Of the two, I would think that the lack of a web-based interface would be more of an issue. I'm not a real network expert but I always thought that the reason a router acts as a hardware firewall is a function of the routing process ( attackers would see the router as a "computer" and try to attack that as opposed to your computer ). Again I may be totally off base here.

 

I think the main thing that needs to be considered here though is just who the Time Capsule and Airport Extreme are designed for. I wouldn't think, given the attitude of most Windows users, that there would be much of a market for selling these devices to people who use Windows and "PC's" only. Therefore I would also think that since the main market is for Mac users ( even those using Bootcamp will still have OS X on their system for administrating the router ) it would be a bit redundant to provide a web interface when it can easily be done through the OS X interface.

 

In any event, in your case I would suggest using a "generic" router .... Macs will play better with the PC world than the other way around IMO and since one of your networked computers is on Windows ( and XP ) I think that is your "weak link" and therefore you would be better tailoring your security and network to it.

Share this post


Link to post
Share on other sites

You may be right about the routing, but I think having a hardware firewall in the router adds additional protection. I only complain about Time Capsule's lack of SPI firewall because it can be found on other brand routers even the low cost ones. In fact I don't think I can find a router that includes a firewall and doesn't do SPI.

 

Your point on the interface is well taken, but I still don't see where the OS interface is any better than just implementing a web interface instead. There don't seem to be any distinct advantages to using a program (faster operation, maybe?), whereas there are clear advantages to using a web based setup (platform independence). I can't configure the TC from my iPod Touch, but I can configure my current Netgear router with it.

 

Ultimately you may be right. The TC may just not fit my needs. It's just frustrating when Apple makes great strides with products like these, then stumble on the last few steps with bonehead decisions like no SPI firewall. Especially when I have yet to read a legitimate justification or explanation for doing so. Clearly, charging people more for premium products with premium features doesn't bother Apple, so why leave off almost universally common features? Another example is laptop screen resolution. IMO there are enough users out there who want a higher res 15" MBP that adding a cost-extra option for one should be available. Every other major notebook manufacturer does it, why not apple? I think they said once that their users did not want the screen elements to be too small. We also didn't want mice with more than one button either I suppose.

 

Ruahrc

Share this post


Link to post
Share on other sites

I think you are missing my point. According to people like Leo Laporte and Steve Gibson ( TWiT network and specifically the Security Now Podcast ) a router IS a hardware firewall.

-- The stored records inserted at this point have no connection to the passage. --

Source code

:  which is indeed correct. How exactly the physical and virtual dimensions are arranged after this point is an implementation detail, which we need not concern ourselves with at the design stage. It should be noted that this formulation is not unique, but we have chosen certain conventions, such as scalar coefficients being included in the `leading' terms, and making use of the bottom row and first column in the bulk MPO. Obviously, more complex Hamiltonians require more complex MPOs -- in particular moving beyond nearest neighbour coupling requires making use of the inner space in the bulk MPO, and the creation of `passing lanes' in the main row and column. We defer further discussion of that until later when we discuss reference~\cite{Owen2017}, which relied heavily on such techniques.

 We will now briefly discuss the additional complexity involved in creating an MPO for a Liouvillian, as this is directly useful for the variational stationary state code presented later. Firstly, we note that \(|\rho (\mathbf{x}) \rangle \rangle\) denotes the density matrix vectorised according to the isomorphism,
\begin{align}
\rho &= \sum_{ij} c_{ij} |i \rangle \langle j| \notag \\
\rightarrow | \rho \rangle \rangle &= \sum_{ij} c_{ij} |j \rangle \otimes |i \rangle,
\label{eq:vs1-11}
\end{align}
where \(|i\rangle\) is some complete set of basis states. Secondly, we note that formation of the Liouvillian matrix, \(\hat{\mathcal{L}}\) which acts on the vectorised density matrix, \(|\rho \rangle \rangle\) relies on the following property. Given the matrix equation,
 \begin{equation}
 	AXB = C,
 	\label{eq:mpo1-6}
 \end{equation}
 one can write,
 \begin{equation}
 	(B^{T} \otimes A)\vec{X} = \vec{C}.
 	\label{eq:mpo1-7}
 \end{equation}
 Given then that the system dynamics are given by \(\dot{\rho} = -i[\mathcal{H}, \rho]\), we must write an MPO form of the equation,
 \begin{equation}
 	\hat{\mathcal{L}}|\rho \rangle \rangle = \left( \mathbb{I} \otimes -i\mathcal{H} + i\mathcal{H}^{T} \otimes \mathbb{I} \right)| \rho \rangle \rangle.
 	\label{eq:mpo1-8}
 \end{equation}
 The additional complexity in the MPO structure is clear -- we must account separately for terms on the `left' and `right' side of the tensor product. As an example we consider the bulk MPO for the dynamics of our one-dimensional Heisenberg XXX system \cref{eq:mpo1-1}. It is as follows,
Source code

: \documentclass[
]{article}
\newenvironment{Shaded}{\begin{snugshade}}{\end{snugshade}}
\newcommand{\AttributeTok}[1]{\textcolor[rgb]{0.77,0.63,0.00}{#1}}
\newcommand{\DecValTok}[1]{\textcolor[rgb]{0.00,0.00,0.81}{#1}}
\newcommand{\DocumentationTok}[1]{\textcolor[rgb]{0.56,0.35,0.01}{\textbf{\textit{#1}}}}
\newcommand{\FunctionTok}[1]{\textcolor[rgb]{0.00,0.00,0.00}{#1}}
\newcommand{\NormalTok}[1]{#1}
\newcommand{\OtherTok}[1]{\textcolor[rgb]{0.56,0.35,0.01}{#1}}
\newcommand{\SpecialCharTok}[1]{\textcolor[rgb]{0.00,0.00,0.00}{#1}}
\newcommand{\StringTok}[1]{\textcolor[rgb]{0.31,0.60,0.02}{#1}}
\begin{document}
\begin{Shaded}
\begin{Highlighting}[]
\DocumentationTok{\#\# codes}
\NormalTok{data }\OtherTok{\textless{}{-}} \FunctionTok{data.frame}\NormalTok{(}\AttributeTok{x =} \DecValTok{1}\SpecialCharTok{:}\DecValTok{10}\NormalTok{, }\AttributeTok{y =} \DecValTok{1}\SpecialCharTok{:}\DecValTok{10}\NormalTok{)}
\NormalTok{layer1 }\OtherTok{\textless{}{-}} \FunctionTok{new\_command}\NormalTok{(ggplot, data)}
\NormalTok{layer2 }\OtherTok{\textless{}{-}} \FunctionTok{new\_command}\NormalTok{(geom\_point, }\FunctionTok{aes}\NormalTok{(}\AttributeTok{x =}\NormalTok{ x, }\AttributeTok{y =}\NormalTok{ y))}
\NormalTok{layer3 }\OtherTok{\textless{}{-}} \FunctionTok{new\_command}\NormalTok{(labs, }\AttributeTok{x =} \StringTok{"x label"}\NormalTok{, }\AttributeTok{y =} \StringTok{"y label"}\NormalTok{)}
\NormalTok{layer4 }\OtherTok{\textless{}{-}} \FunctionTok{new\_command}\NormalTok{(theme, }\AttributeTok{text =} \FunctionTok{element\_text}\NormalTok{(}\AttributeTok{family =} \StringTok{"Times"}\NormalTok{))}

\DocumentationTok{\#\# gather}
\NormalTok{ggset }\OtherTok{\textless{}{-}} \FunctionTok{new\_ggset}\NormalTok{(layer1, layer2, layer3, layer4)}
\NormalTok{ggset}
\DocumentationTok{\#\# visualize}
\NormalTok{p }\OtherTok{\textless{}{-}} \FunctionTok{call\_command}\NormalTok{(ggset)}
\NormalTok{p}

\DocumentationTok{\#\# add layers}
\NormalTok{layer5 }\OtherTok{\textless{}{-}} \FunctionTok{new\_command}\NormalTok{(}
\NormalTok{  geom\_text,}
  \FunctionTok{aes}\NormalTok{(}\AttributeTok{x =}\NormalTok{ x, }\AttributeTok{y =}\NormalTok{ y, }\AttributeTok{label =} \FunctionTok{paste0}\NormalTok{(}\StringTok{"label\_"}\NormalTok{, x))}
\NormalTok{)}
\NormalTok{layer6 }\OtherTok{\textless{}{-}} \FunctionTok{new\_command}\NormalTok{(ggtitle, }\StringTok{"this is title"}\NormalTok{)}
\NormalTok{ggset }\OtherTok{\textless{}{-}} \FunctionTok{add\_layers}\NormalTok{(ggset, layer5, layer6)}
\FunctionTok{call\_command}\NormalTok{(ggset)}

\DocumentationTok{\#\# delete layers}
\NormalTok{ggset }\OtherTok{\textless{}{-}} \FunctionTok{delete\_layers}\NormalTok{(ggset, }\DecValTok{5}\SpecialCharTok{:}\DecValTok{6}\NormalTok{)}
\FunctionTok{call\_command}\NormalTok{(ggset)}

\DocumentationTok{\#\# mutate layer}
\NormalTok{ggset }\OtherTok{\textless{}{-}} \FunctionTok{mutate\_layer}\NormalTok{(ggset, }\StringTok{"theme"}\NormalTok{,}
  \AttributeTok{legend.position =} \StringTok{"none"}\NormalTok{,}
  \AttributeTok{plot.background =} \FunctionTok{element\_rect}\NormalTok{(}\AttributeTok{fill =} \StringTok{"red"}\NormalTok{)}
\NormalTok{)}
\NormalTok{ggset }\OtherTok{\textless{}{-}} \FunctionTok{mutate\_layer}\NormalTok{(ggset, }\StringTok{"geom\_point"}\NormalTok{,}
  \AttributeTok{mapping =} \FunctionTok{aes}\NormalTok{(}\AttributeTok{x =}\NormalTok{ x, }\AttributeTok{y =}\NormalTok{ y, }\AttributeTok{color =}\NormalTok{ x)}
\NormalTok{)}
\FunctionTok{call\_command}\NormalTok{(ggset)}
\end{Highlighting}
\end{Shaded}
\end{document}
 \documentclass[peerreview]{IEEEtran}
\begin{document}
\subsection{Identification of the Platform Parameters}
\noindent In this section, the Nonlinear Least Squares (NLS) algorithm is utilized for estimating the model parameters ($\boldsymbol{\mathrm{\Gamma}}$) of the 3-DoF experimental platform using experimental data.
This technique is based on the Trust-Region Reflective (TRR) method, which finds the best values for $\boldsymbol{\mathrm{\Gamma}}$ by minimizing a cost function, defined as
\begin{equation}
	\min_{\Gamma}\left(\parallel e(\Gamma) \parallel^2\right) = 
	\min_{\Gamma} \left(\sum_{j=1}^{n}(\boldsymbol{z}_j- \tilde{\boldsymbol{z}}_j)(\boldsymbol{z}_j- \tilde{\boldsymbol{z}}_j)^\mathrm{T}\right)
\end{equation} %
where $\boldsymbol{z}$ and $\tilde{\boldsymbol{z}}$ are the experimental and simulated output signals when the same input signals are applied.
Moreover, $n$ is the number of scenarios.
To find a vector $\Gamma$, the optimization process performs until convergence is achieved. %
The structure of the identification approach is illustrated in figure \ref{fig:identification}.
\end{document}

According to them and other experts, the mere process of routing by definition makes it a firewall. They have repeatedly mentioned that you do not need to buy special routers that have additional feature ... any router will work as a firewall. If that is what Apple was thinking I could hardly call not including SPI a "boneheaded decision".

 

On the interface issue, it's not a matter of advantage, just a matter of design. If you are a Mac only user the only limitation is what you pointed out ... you cannot configure that router from the iPod touch maybe an issue that Apple just didn't consider. Yes that makes it less convenient for people with "mixed" networks, but as I said earlier, I would think most of them will use other routers ( which the Macs play with quite well ). For better or worse, Apple products are simply designed for use on Macs.

 

You sound like someone who has had issues with Apple for some time. There's no problem with that, we all have our preferences, but if Apple products don't meet your needs and there are others out there that do, that's what you need to use. Case in point your opinion about the one button mouse. There are many longtime Mac users that had no issue with that design - in fact I would submit that most people that did have a problem with it came from the Windows world and thus were trying to make Macs more similar to other computers ( I myself was one of those people BTW ). Ultimately all companies are driven by demand. Sometimes companies are wrong in their estimation of what people want but if there was really enough demand in a certain market for a certain feature it will eventually be released ( as was the "Mighty" two button mouse ).

Edited by Dolphbucs

Share this post


Link to post
Share on other sites

Simply having the router in place is a big part of the security- but SPI also helps prevent other types of attacks that a router alone won't. And I don't think that anybody can successfully argue that adding an SPI firewall will not make the system more secure. Considering that SPI-capable routers can be had easily for under $40, it's clearly not an expensive item or feature to be adding into the featureset either. Heck Apple could put one in and then charge more premium for it!

 

By design perhaps, but from a software engineering point of view, it's a poor design. Why depend on local copies of software when it can be implemented in a server-style solution? Apple clearly buys into this philosophy big time with major portions of their OS, putting a lot of effort into common frameworks for things like Core Audio or Grand Central- why make every software have their own copy of this code when it can be implemented in a central location? The same logic can be extended to configuring the router- why have every computer keep a local copy of the configurator, when it can be made to run centrally from the router? It's just a more efficient, more elegant design- something that Apple typically likes to do also. Besides if the Airport was designed to run only with Macs, why did they go through the effort to produce a windows version of the Airport configuration software?

 

I suspect the likely reason is that way back when the first Airport router was released, web-based configuration of the routers was not the norm. So they went with the software utility solution, and as new models came out and were upgraded, they didn't want to "rock the boat" too much by switching it up. So they stick with their old standard, until I suppose eventually demand will dictate that they update their paradigm, and they will move to a new design. I guess I just hope it happens sooner rather than later.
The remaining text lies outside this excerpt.